Reed-Solomon encoding is currently only `fast' and practical at a symbol size of 8 bits. This gives us a coding block of 2 ** 8 - 1 = 255 symbols that can be decoded at a time. There is no point in sending these 255 symbols in one single packet. The packet itself can (virtually) not be corrupted because of the checksums in the IP and UDP headers. The only thing that can go wrong is that a packet gets lost. If we put the 255 symbols in one single packet and the packet is lost then this would cause a loss all symbols and ofcourse the decoder can't handle the loss of that many symbols. We thus need a way to ensure that the loss of a packet doesn't cause the loss of a large number of symbols in a single coding block.

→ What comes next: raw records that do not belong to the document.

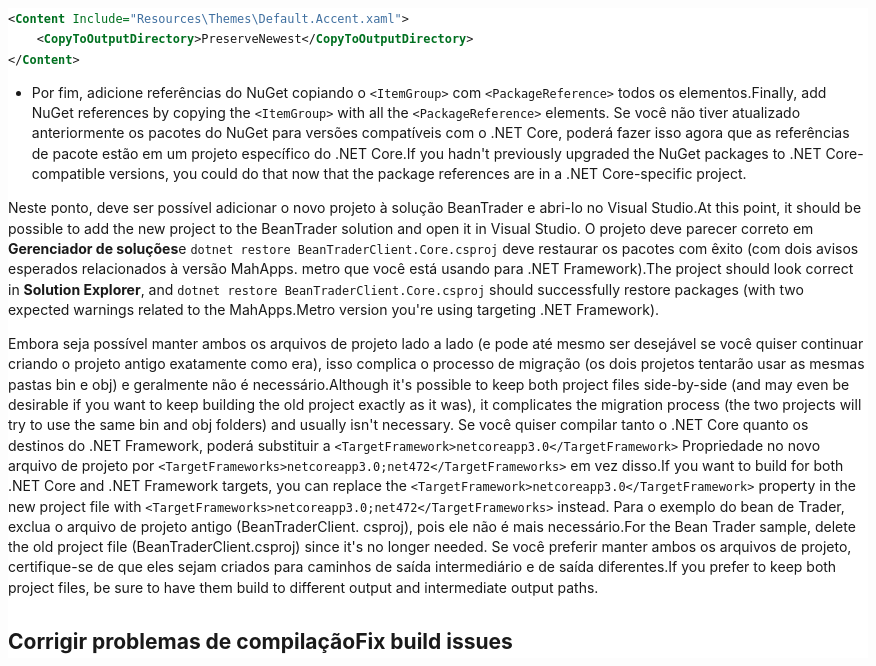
   ```xml
  <Content Include="Resources\Themes\Default.Accent.xaml">
      <CopyToOutputDirectory>PreserveNewest</CopyToOutputDirectory>
  </Content>
  ```

- <span data-ttu-id="e0332-260">Por fim, adicione referências do NuGet copiando o `<ItemGroup>` com `<PackageReference>` todos os elementos.</span><span class="sxs-lookup"><span data-stu-id="e0332-260">Finally, add NuGet references by copying the `<ItemGroup>` with all the `<PackageReference>` elements.</span></span> <span data-ttu-id="e0332-261">Se você não tiver atualizado anteriormente os pacotes do NuGet para versões compatíveis com o .NET Core, poderá fazer isso agora que as referências de pacote estão em um projeto específico do .NET Core.</span><span class="sxs-lookup"><span data-stu-id="e0332-261">If you hadn't previously upgraded the NuGet packages to .NET Core-compatible versions, you could do that now that the package references are in a .NET Core-specific project.</span></span>

<span data-ttu-id="e0332-262">Neste ponto, deve ser possível adicionar o novo projeto à solução BeanTrader e abri-lo no Visual Studio.</span><span class="sxs-lookup"><span data-stu-id="e0332-262">At this point, it should be possible to add the new project to the BeanTrader solution and open it in Visual Studio.</span></span> <span data-ttu-id="e0332-263">O projeto deve parecer correto em **Gerenciador de soluções**e `dotnet restore BeanTraderClient.Core.csproj` deve restaurar os pacotes com êxito (com dois avisos esperados relacionados à versão MahApps. metro que você está usando para .NET Framework).</span><span class="sxs-lookup"><span data-stu-id="e0332-263">The project should look correct in **Solution Explorer**, and `dotnet restore BeanTraderClient.Core.csproj` should successfully restore packages (with two expected warnings related to the MahApps.Metro version you're using targeting .NET Framework).</span></span>

<span data-ttu-id="e0332-264">Embora seja possível manter ambos os arquivos de projeto lado a lado (e pode até mesmo ser desejável se você quiser continuar criando o projeto antigo exatamente como era), isso complica o processo de migração (os dois projetos tentarão usar as mesmas pastas bin e obj) e geralmente não é necessário.</span><span class="sxs-lookup"><span data-stu-id="e0332-264">Although it's possible to keep both project files side-by-side (and may even be desirable if you want to keep building the old project exactly as it was), it complicates the migration process (the two projects will try to use the same bin and obj folders) and usually isn't necessary.</span></span> <span data-ttu-id="e0332-265">Se você quiser compilar tanto o .NET Core quanto os destinos do .NET Framework, poderá substituir a `<TargetFramework>netcoreapp3.0</TargetFramework>` Propriedade no novo arquivo de projeto por `<TargetFrameworks>netcoreapp3.0;net472</TargetFrameworks>` em vez disso.</span><span class="sxs-lookup"><span data-stu-id="e0332-265">If you want to build for both .NET Core and .NET Framework targets, you can replace the `<TargetFramework>netcoreapp3.0</TargetFramework>` property in the new project file with `<TargetFrameworks>netcoreapp3.0;net472</TargetFrameworks>` instead.</span></span> <span data-ttu-id="e0332-266">Para o exemplo do bean de Trader, exclua o arquivo de projeto antigo (BeanTraderClient. csproj), pois ele não é mais necessário.</span><span class="sxs-lookup"><span data-stu-id="e0332-266">For the Bean Trader sample, delete the old project file (BeanTraderClient.csproj) since it's no longer needed.</span></span> <span data-ttu-id="e0332-267">Se você preferir manter ambos os arquivos de projeto, certifique-se de que eles sejam criados para caminhos de saída intermediário e de saída diferentes.</span><span class="sxs-lookup"><span data-stu-id="e0332-267">If you prefer to keep both project files, be sure to have them build to different output and intermediate output paths.</span></span>

## <a name="fix-build-issues"></a><span data-ttu-id="e0332-268">Corrigir problemas de compilação</span><span class="sxs-lookup"><span data-stu-id="e0332-268">Fix build issues</span></span>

The way this is solved in PML is that we use a Forward Error Correction code FEC() with 255 (= S = symbols in the coding block) UDP/IP packets with a payload size P. We select an error correction capability E. We encode P coding blocks of (S - E) symbols. We copy each symbol s in coded block FEC(p) to packet s at position p. When all P blocks are encoded in the S packets then we start sending the packets. Because a file is often larger then P * (S - E) bytes we have to divide the file in segments of size P * S bytes. Each packet that we send has indicated in its PMTP header what the segment number is. In the PMTP header is also indicated the sequence number of the packet in the segment. If we now lose a single packet then this causes a single erasure in all P encoding blocks. But that's okay as long as we don't lose more then E out of the S packets then the decoding function can handle the decode (if we defined NROOTS as 8 so 8 packets may be lost out of the 255). Furthermore, because we keep track of sequence numbers in the PMTP header we also now the erasure location, so we can aid the decoder. In the decoder we wait until we have received as much packets with a payload P as possible. We then check that we have received sufficient packets for the decoder to work. If we do then we copy each byte p from packet s to symbol s in coded block p. We then decode each of the coded blocks and, if successful, write the coding block to disk. We will be receiving packets in the receiver. Some of the packets that have been sent will not be received or may be received out of order which we can tell by looking at the sequence number in the PMTP header. We can also receive packets belonging to the next segment before we have received all packets of the current segment. Only when we've received all s packets then we can be sure that there are no more packets to come for the current segment. But ofourse, packets sometimes get lost. That's why we decide that if we have received MAX_PACKETS_LOST packets from the new segment that we don't expect to receive packets of the current segment anymore. We then start the decoding of the current segment, write the segment to disk and make the new segment the current segment.

This scheme is explained more elaborately below. We use in this example a Reed-Solomon code FEC() with a symbol size of 8 resulting in S= 2^8-1= 255 coding symbols and E=8 error correction symbols. We can thus encode 255 - 8 = 247 symbols at a time. The decoding function will be indicated with FEC'(). In this example we will use a P2P Multicast Transport (PMT) payload size of P = 1024 bytes

We split a file into different parts to support partial file sharing in P2P networks

We split each part into multiple segments, with each segment being payload P times S bytes (= 1024 * 247 = 252928).

Each segment consists of P blocks of S (=247) symbols

We encode each block b (0 <= b < P=1024) of S symbols resulting in FEC(b) and we put each symbol s (0< = s < 255) of FEC(b) in position b of packet s

We send each of the S packets

At the receiving side, we receive the S packets and put each byte b (0 <= b < P) of packet s (0 <= s < 255) in in position s of block b

We decode each block b resulting in FEC'(b) and put the 247 original bytes into an array

After we've decoded all packets of the segment, we can reconstruct the segment

When we've got all the segments, we can recreate the part

When we've got all the parts, we can reconstruct the file